Figures released by local police late last month appear to back up these anecdotal observations. In the first five months of this year, the authorities arrested 1,258 suspects for drug-related offences involving 190kg of narcotics, 81 per cent of which was methamphetamine. There was little change in the number of offences but the quantity of contraband was up by over 30 per cent on the same period last year.
Changes in police figures on drug offences do not necessarily reflect the whole picture. Greater vigilance or a slackening off would have an impact on the figures even if the volume of trafficking stayed the same. Nobody keeps a tally of how many drug smugglers don't get caught, after all. Yet it does seem telling that while the number of cases remains unchanged, the quantity of narcotics seized has gone up significantly.

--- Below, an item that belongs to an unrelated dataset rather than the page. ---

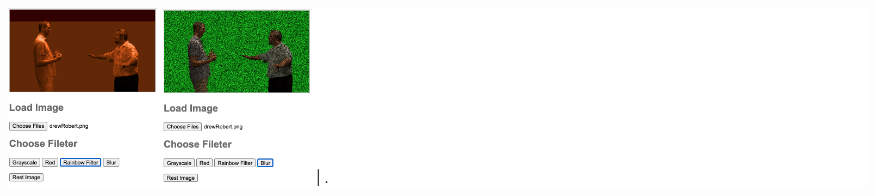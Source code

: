 <img src="/assets/img/webdemoimage/demo-dorainbow.png" width="150" alt="dorainbow"> <img src="/assets/img/webdemoimage/demo-doblur.png" width="150" alt="doblur"> | .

The reasons for that are unclear. Are the dealers simply getting greedy? Perhaps the Shanghai market has grown lucrative enough to warrant taking greater risks. Or perhaps the authorities have just been lucky, and hit the really big cases, such as the 'underground factory' they busted in May where 41.6kg of drugs were seized or the man from Togo nabbed last month getting off a plane from Dubai with 3.5kg of heroin in his suitcase.
Three in 10 drug smugglers arrested at the city's airports since 2009 were foreign citizens, according to the Shanghai No1 People's Court. That's 12 times as many as during the previous three years. Customs officials have also noted a change in the source of hard drugs in recent years. Previously, narcotics were largely smuggled in from Europe, but increasingly they originate in Southeast Asia and the Middle East.
Another statistic released last month showed that local drug users are getting younger, or the ones the police catch are, at least. Of 291 users of 'synthetic drugs' - by which they mean the likes of methamphetamine or Ecstasy - arrested between January and May, the average age was 29.8 and around half were under 25. The significance of that is a little hard to quantify, because the Shanghai Municipal Anti-Drug Office, which was behind the report, declined to give ages for previous years.
Like many things in this city, the authorities talk a good line about being tough on drugs. They have no trouble setting rules and laying down guidelines. It's the implementation they struggle with.
And that brings us back to that bar street and our Nigerian acquaintance. One Friday night recently, the police swooped on the area with a heavy-duty raid. A column of vans roared up with lights flashing and dozens of officers burst into the pubs and scoured the pavements for illegal activity.
Half an hour beforehand, every single dealer - both Nigerian and Uygur - plus the squadron of beggars and food hawkers camped outside the watering holes had vanished into thin air. No sooner had Shanghai's finest completed their inspections and headed back off to the station, it was business as usual. That's one way to save on the paperwork, one might suppose.